Start of Source material

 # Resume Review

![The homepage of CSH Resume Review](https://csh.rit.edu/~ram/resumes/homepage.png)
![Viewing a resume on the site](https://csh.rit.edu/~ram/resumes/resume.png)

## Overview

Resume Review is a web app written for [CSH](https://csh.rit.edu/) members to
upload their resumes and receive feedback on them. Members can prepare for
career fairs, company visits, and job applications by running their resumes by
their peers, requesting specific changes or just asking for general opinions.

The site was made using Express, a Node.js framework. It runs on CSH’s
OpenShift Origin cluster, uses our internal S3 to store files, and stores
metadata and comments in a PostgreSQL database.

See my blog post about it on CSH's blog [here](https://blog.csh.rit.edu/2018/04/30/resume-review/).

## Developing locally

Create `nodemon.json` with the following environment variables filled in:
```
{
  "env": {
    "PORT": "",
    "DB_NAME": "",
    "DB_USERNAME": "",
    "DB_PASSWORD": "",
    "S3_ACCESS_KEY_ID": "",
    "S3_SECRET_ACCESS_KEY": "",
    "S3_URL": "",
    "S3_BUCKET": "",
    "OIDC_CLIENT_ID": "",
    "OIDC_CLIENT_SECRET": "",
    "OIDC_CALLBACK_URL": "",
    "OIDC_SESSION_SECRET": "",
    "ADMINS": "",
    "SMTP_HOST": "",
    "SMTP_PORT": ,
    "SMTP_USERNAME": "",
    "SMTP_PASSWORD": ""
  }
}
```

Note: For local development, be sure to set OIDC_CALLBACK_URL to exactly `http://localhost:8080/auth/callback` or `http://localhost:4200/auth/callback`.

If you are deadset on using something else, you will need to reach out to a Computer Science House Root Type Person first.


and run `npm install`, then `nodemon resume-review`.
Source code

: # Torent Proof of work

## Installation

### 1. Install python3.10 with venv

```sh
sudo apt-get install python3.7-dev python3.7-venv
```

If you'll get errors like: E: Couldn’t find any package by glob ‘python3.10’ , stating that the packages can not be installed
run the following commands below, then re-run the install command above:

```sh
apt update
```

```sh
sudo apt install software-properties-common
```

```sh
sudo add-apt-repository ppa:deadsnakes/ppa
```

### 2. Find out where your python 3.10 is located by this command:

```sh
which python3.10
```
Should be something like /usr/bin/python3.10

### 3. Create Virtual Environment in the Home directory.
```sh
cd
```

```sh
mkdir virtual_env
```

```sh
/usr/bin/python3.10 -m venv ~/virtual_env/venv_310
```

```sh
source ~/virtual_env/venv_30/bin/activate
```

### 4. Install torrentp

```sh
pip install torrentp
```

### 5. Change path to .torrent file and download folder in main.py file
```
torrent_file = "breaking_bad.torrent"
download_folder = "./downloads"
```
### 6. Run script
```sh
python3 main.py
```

End of Source material

▶ **Exercise instructions**
Read through the entries, then copy every line where the string "main" is found.

▶ **Result of the exercise**
### 5. Change path to .torrent file and download folder in main.py file
python3 main.py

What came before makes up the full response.